Source records
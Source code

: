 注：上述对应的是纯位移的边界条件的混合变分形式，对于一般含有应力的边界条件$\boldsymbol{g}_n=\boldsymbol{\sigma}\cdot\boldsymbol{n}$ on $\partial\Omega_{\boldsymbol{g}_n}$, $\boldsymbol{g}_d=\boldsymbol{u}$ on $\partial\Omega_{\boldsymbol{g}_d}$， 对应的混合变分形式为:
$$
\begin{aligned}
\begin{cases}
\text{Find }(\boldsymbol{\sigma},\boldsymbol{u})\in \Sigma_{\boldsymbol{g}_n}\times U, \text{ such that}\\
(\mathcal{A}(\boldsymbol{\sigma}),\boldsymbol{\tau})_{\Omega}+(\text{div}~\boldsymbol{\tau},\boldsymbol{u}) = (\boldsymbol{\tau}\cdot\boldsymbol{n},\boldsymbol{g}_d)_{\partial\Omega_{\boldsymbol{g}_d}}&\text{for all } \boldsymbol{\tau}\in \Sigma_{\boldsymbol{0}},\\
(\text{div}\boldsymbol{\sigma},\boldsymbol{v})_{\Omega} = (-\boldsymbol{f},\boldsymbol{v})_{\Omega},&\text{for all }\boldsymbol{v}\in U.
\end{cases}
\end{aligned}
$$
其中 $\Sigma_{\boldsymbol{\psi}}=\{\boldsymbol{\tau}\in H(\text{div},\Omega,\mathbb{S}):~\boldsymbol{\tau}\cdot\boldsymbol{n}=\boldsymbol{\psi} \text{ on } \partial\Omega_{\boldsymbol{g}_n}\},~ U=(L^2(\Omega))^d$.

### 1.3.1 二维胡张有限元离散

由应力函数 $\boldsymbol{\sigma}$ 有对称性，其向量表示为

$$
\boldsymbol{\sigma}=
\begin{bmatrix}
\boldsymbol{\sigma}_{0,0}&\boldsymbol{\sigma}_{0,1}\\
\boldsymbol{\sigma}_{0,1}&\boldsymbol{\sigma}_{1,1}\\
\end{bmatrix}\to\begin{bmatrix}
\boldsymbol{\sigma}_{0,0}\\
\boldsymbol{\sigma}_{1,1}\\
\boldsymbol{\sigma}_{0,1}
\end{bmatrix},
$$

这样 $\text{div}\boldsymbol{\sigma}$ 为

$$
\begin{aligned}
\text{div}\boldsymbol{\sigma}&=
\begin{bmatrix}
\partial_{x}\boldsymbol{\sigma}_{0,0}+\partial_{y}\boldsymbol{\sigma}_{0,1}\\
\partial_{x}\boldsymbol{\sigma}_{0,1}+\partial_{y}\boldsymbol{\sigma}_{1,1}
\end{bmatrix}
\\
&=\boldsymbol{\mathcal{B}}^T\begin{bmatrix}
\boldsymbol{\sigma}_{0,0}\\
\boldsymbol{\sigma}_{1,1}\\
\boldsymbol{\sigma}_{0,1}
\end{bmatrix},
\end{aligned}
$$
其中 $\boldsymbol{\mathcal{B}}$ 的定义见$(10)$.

--

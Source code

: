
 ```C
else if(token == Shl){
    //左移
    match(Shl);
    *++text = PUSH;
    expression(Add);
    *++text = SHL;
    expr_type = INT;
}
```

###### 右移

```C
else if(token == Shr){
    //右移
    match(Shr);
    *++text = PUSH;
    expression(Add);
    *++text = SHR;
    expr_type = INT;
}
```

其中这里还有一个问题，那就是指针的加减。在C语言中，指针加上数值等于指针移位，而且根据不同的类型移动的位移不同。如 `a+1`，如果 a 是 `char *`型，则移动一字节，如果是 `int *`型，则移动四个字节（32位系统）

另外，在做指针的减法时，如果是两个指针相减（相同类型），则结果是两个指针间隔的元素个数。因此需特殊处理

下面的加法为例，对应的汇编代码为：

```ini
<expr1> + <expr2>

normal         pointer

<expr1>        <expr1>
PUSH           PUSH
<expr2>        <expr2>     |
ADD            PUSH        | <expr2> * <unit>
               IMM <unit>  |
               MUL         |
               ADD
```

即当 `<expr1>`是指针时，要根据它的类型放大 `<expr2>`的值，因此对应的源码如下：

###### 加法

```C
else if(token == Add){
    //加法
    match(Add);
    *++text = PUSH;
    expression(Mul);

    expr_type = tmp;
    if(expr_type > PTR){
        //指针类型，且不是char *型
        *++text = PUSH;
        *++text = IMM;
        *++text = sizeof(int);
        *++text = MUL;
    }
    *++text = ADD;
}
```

Instructions for the task:
All lines above with "token" in them should be returned.

Output for this exercise:
else if(token == Shl){
else if(token == Shr){
else if(token == Add){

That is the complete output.